Source texts of formatted documents
..........
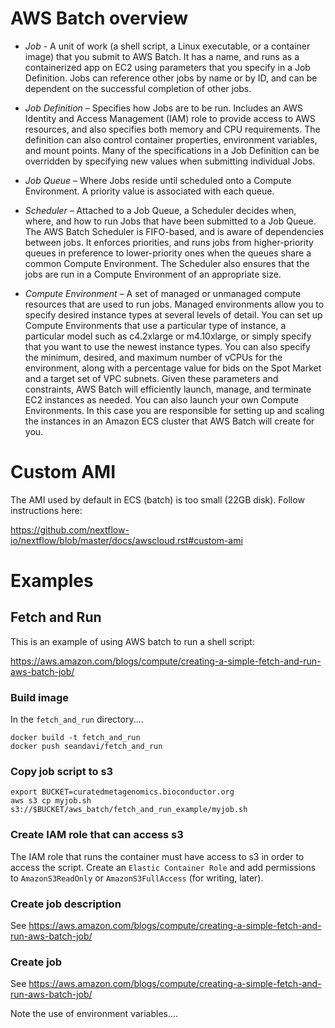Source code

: # AWS Batch overview

- *Job* - A unit of work (a shell script, a Linux executable, or a
container image) that you submit to AWS Batch. It has a name, and runs
as a containerized app on EC2 using parameters that you specify in a
Job Definition. Jobs can reference other jobs by name or by ID, and
can be dependent on the successful completion of other jobs.

- *Job Definition* – Specifies how Jobs are to be run. Includes an AWS
Identity and Access Management (IAM) role to provide access to AWS
resources, and also specifies both memory and CPU requirements. The
definition can also control container properties, environment
variables, and mount points. Many of the specifications in a Job
Definition can be overridden by specifying new values when submitting
individual Jobs.

- *Job Queue* – Where Jobs reside until scheduled onto a Compute
Environment. A priority value is associated with each queue.

- *Scheduler* – Attached to a Job Queue, a Scheduler decides when, where,
and how to run Jobs that have been submitted to a Job Queue. The AWS
Batch Scheduler is FIFO-based, and is aware of dependencies between
jobs. It enforces priorities, and runs jobs from higher-priority
queues in preference to lower-priority ones when the queues share a
common Compute Environment. The Scheduler also ensures that the jobs
are run in a Compute Environment of an appropriate size.

- *Compute Environment* – A set of managed or unmanaged compute resources
that are used to run jobs. Managed environments allow you to specify
desired instance types at several levels of detail. You can set up
Compute Environments that use a particular type of instance, a
particular model such as c4.2xlarge or m4.10xlarge, or simply specify
that you want to use the newest instance types. You can also specify
the minimum, desired, and maximum number of vCPUs for the environment,
along with a percentage value for bids on the Spot Market and a target
set of VPC subnets. Given these parameters and constraints, AWS Batch
will efficiently launch, manage, and terminate EC2 instances as
needed. You can also launch your own Compute Environments. In this
case you are responsible for setting up and scaling the instances in
an Amazon ECS cluster that AWS Batch will create for you.


# Custom AMI

The AMI used by default in ECS (batch) is too small (22GB disk). Follow instructions here:

https://github.com/nextflow-io/nextflow/blob/master/docs/awscloud.rst#custom-ami




# Examples

## Fetch and Run

This is an example of using AWS batch to run a shell script:

https://aws.amazon.com/blogs/compute/creating-a-simple-fetch-and-run-aws-batch-job/

### Build image

In the `fetch_and_run` directory....


```
docker build -t fetch_and_run
docker push seandavi/fetch_and_run
```

### Copy job script to s3

```
export BUCKET=curatedmetagenomics.bioconductor.org
aws s3 cp myjob.sh s3://$BUCKET/aws_batch/fetch_and_run_example/myjob.sh
```

### Create IAM role that can access s3

The IAM role that runs the container must have access to s3 in order to access
the script. Create an `Elastic Container Role` and add permissions to 
`AmazonS3ReadOnly` or `AmazonS3FullAccess` (for writing, later).

### Create job description

See https://aws.amazon.com/blogs/compute/creating-a-simple-fetch-and-run-aws-batch-job/

### Create job

See https://aws.amazon.com/blogs/compute/creating-a-simple-fetch-and-run-aws-batch-job/

Note the use of environment variables....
..........
The result should be all the records, retyped exactly, with no pictures among them.

Source code

: # AWS Batch overview

- *Job* - A unit of work (a shell script, a Linux executable, or a
container image) that you submit to AWS Batch. It has a name, and runs
as a containerized app on EC2 using parameters that you specify in a
Job Definition. Jobs can reference other jobs by name or by ID, and
can be dependent on the successful completion of other jobs.

- *Job Definition* – Specifies how Jobs are to be run. Includes an AWS
Identity and Access Management (IAM) role to provide access to AWS
resources, and also specifies both memory and CPU requirements. The
definition can also control container properties, environment
variables, and mount points. Many of the specifications in a Job
Definition can be overridden by specifying new values when submitting
individual Jobs.

- *Job Queue* – Where Jobs reside until scheduled onto a Compute
Environment. A priority value is associated with each queue.

- *Scheduler* – Attached to a Job Queue, a Scheduler decides when, where,
and how to run Jobs that have been submitted to a Job Queue. The AWS
Batch Scheduler is FIFO-based, and is aware of dependencies between
jobs. It enforces priorities, and runs jobs from higher-priority
queues in preference to lower-priority ones when the queues share a
common Compute Environment. The Scheduler also ensures that the jobs
are run in a Compute Environment of an appropriate size.

- *Compute Environment* – A set of managed or unmanaged compute resources
that are used to run jobs. Managed environments allow you to specify
desired instance types at several levels of detail. You can set up
Compute Environments that use a particular type of instance, a
particular model such as c4.2xlarge or m4.10xlarge, or simply specify
that you want to use the newest instance types. You can also specify
the minimum, desired, and maximum number of vCPUs for the environment,
along with a percentage value for bids on the Spot Market and a target
set of VPC subnets. Given these parameters and constraints, AWS Batch
will efficiently launch, manage, and terminate EC2 instances as
needed. You can also launch your own Compute Environments. In this
case you are responsible for setting up and scaling the instances in
an Amazon ECS cluster that AWS Batch will create for you.


# Custom AMI

The AMI used by default in ECS (batch) is too small (22GB disk). Follow instructions here:

https://github.com/nextflow-io/nextflow/blob/master/docs/awscloud.rst#custom-ami




# Examples

## Fetch and Run

This is an example of using AWS batch to run a shell script:

https://aws.amazon.com/blogs/compute/creating-a-simple-fetch-and-run-aws-batch-job/

### Build image

In the `fetch_and_run` directory....


```
docker build -t fetch_and_run
docker push seandavi/fetch_and_run
```

### Copy job script to s3

```
export BUCKET=curatedmetagenomics.bioconductor.org
aws s3 cp myjob.sh s3://$BUCKET/aws_batch/fetch_and_run_example/myjob.sh
```

### Create IAM role that can access s3

The IAM role that runs the container must have access to s3 in order to access
the script. Create an `Elastic Container Role` and add permissions to 
`AmazonS3ReadOnly` or `AmazonS3FullAccess` (for writing, later).

### Create job description

See https://aws.amazon.com/blogs/compute/creating-a-simple-fetch-and-run-aws-batch-job/

### Create job

See https://aws.amazon.com/blogs/compute/creating-a-simple-fetch-and-run-aws-batch-job/

Note the use of environment variables....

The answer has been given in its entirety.